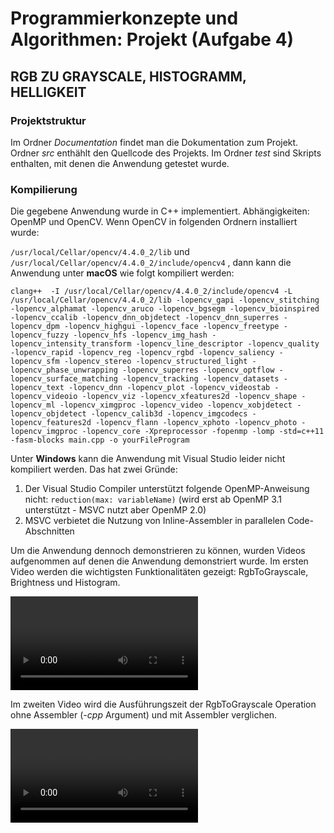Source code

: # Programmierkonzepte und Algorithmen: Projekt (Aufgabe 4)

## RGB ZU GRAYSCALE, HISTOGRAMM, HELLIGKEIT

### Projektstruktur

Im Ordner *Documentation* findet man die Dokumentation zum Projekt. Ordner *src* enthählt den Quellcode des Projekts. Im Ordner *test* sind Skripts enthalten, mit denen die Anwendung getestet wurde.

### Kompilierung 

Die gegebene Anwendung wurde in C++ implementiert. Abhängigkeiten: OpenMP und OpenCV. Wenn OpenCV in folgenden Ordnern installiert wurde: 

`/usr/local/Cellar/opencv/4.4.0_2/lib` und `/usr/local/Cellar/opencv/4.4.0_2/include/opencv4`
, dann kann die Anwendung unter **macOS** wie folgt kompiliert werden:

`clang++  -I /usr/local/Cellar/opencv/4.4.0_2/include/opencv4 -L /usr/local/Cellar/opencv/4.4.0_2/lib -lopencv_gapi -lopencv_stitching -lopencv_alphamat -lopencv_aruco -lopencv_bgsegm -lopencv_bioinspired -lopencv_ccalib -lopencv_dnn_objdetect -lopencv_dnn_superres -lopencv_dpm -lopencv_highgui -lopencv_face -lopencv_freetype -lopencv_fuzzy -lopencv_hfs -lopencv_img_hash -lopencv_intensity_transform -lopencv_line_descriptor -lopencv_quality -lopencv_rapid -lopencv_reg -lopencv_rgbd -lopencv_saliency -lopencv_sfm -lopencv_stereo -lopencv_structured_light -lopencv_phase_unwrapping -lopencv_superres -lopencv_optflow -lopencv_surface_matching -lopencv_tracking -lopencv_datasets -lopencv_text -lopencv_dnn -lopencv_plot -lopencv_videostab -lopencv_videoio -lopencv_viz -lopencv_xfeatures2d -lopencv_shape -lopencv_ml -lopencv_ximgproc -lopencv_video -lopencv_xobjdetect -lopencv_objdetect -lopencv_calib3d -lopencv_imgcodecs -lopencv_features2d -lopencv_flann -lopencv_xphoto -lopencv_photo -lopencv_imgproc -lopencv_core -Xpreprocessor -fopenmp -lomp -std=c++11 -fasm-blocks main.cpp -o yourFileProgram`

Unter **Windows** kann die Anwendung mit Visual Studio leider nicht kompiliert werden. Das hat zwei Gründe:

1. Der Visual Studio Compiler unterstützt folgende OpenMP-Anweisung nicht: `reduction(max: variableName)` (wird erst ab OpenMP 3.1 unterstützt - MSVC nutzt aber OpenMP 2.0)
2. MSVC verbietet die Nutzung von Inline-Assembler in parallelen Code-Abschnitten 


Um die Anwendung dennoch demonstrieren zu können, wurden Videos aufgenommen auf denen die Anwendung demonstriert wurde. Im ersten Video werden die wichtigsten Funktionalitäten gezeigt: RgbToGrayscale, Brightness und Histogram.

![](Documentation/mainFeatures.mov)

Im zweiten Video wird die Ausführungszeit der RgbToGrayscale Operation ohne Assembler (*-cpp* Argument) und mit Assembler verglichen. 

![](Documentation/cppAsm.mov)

- - -

# To do
The answer must consist of the lines from the one with "Um die Anwendung" through the final line of the entries above, exactly as they are, and nothing else.

# Solution for this exercise
Um die Anwendung dennoch demonstrieren zu können, wurden Videos aufgenommen auf denen die Anwendung demonstriert wurde. Im ersten Video werden die wichtigsten Funktionalitäten gezeigt: RgbToGrayscale, Brightness und Histogram.

![](Documentation/mainFeatures.mov)

Im zweiten Video wird die Ausführungszeit der RgbToGrayscale Operation ohne Assembler (*-cpp* Argument) und mit Assembler verglichen. 

![](Documentation/cppAsm.mov)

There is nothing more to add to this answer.